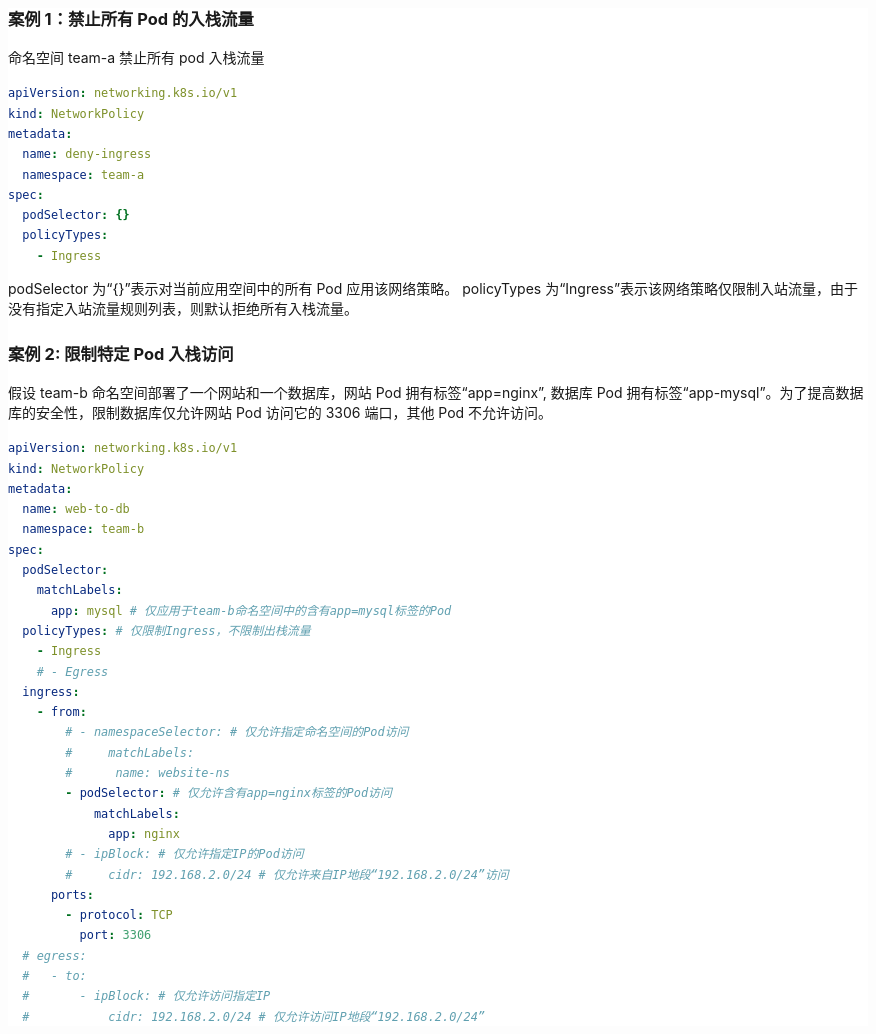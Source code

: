 ### 案例 1：禁止所有 Pod 的入栈流量

命名空间 team-a 禁止所有 pod 入栈流量

```yaml
apiVersion: networking.k8s.io/v1
kind: NetworkPolicy
metadata:
  name: deny-ingress
  namespace: team-a
spec:
  podSelector: {}
  policyTypes:
    - Ingress
```

podSelector 为“{}”表示对当前应用空间中的所有 Pod 应用该网络策略。
policyTypes 为“Ingress”表示该网络策略仅限制入站流量，由于没有指定入站流量规则列表，则默认拒绝所有入栈流量。

### 案例 2: 限制特定 Pod 入栈访问

假设 team-b 命名空间部署了一个网站和一个数据库，网站 Pod 拥有标签“app=nginx”,
数据库 Pod 拥有标签“app-mysql”。为了提高数据库的安全性，限制数据库仅允许网站 Pod 访问它的 3306 端口，其他 Pod 不允许访问。

```yaml
apiVersion: networking.k8s.io/v1
kind: NetworkPolicy
metadata:
  name: web-to-db
  namespace: team-b
spec:
  podSelector:
    matchLabels:
      app: mysql # 仅应用于team-b命名空间中的含有app=mysql标签的Pod
  policyTypes: # 仅限制Ingress，不限制出栈流量
    - Ingress
    # - Egress
  ingress:
    - from:
        # - namespaceSelector: # 仅允许指定命名空间的Pod访问
        #     matchLabels:
        #      name: website-ns
        - podSelector: # 仅允许含有app=nginx标签的Pod访问
            matchLabels:
              app: nginx
        # - ipBlock: # 仅允许指定IP的Pod访问
        #     cidr: 192.168.2.0/24 # 仅允许来自IP地段“192.168.2.0/24”访问
      ports:
        - protocol: TCP
          port: 3306
  # egress:
  #   - to:
  #       - ipBlock: # 仅允许访问指定IP
  #           cidr: 192.168.2.0/24 # 仅允许访问IP地段“192.168.2.0/24”


```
# # # # #
:: Aim of the exercise ::
Tally the lines in this data that hold the word "ipBlock" and state only the count.

:: The completed task ::
2